Problem to solve =>
Could you copy every line in the listing below that has the word "blasfemias"?
■ ■ ■ ■
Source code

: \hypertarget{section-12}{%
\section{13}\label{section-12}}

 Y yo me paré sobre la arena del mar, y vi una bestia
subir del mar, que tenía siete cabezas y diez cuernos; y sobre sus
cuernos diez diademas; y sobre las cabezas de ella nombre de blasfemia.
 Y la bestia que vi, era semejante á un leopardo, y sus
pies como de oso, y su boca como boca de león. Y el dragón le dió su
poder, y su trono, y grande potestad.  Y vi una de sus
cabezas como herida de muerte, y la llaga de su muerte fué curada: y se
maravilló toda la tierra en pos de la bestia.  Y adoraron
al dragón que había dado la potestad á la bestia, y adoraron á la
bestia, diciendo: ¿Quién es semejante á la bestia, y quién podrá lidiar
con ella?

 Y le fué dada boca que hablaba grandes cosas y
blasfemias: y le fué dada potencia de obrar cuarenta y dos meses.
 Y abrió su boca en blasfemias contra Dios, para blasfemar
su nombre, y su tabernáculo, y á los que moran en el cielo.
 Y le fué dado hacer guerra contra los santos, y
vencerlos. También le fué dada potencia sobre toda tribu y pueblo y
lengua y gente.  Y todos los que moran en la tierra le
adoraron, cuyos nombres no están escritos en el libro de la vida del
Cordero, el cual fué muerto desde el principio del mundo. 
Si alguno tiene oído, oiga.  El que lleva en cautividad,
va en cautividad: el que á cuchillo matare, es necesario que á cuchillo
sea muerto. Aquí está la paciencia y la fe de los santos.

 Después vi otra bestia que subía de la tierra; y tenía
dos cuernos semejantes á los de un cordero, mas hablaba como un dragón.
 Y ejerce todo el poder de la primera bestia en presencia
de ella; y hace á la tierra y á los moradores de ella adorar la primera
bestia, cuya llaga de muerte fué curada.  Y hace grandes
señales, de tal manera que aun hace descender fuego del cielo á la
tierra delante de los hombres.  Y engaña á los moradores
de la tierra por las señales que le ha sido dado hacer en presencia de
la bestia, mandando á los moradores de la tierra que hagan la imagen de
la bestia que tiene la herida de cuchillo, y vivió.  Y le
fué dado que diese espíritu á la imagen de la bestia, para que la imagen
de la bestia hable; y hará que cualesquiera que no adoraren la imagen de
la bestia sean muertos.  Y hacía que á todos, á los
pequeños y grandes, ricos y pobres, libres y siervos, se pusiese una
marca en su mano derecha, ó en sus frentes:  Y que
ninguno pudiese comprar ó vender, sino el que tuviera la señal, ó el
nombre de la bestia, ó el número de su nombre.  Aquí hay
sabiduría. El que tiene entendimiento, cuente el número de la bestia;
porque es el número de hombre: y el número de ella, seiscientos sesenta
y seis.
■ ■ ■ ■
Completed task =>
blasfemias: y le fué dada potencia de obrar cuarenta y dos meses.
 Y abrió su boca en blasfemias contra Dios, para blasfemar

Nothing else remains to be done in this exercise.